Outside the court, Knox defense lawyer Carlo Dalla Vedova told The Associated Press that the testimony confirms his contention that the knife was used by Knox solely for preparing food. "The report confirms that this is a kitchen knife. It is not a murder weapon," Dalla Vedova said.
Burnout could threaten Twitter prosperity if members with big followings abandon service
LOS ANGELES (AP) -- They loved it. Now they hate it.
A growing number of celebrities, athletes and self-promoters are burnt out and signing off of Twitter. Many have gotten overwhelmed.
Some people built big audiences on the short messaging service only to have their followers turn against them. Others complain that tweets that once drew lots of attention now get lost in the noise.

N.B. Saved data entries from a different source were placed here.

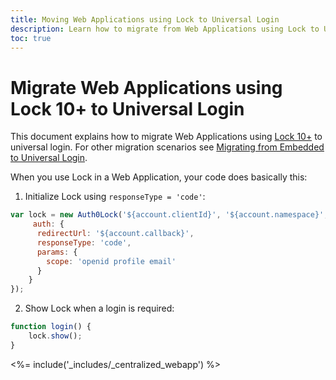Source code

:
 ```yaml
---
title: Moving Web Applications using Lock to Universal Login 
description: Learn how to migrate from Web Applications using Lock to Universal Login
toc: true
---
```

# Migrate Web Applications using Lock 10+ to Universal Login

This document explains how to migrate Web Applications using [Lock 10+](/libraries/lock) to universal login. For other migration scenarios see [Migrating from Embedded to Universal Login](/guides/login/migration-embedded-centralized).

When you use Lock in a Web Application, your code does basically this:

1. Initialize Lock using `responseType = 'code'`:

```js
var lock = new Auth0Lock('${account.clientId}', '${account.namespace}', {
     auth: {
      redirectUrl: '${account.callback}',
      responseType: 'code',
      params: {
        scope: 'openid profile email'
      }
    }
}); 
```
2. Show Lock when a login is required:

```js
function login() {
    lock.show();
}
```

<%= include('_includes/_centralized_webapp') %>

As Twitter Inc. prepares to go public this week, the company is selling potential investors on the idea that its user base of 232 million will continue to grow along with the 500 million tweets that are sent each day. The company’s revenue depends on ads it inserts into the stream of messages.
But Wall Street could lose its big bet on social media if prolific tweeters lose their voice.
Navy nominee ensnared in Senate fight over military policy to deal with sexual assaults
WASHINGTON (AP) -- President Barack Obama’s nominee for a top civilian job in the Navy is in the crosshairs of female senators determined to overhaul the military justice system to stanch the increasing number of sexual assaults.
Jo Ann Rooney, tapped to be undersecretary of the Navy, responded to a Senate panel last month and offered her opinion on a proposal to remove commanders from the process of deciding whether serious crimes, including sexual misconduct cases, go to trial. That judgment would rest instead with seasoned trial lawyers who have prosecutorial experience and hold the rank of colonel or above.
"A judge advocate outside the chain of command will be looking at a case through a different lens than a military commander," Rooney said. "I believe the impact would be decisions based on evidence rather than the interest in preserving good order and discipline."
Sen. Kirsten Gillibrand, D-N.Y., chief proponent of that far-reaching change, was furious and is blocking Rooney’s nomination.
"The United States legal system is based on evidence, justice and due process. Why isn’t this good enough for our service members who risk everything to protect those freedoms?" Gillibrand said, adding, "Jo Ann Rooney’s testimony should send chills down the spine of any member of the armed services seeking justice."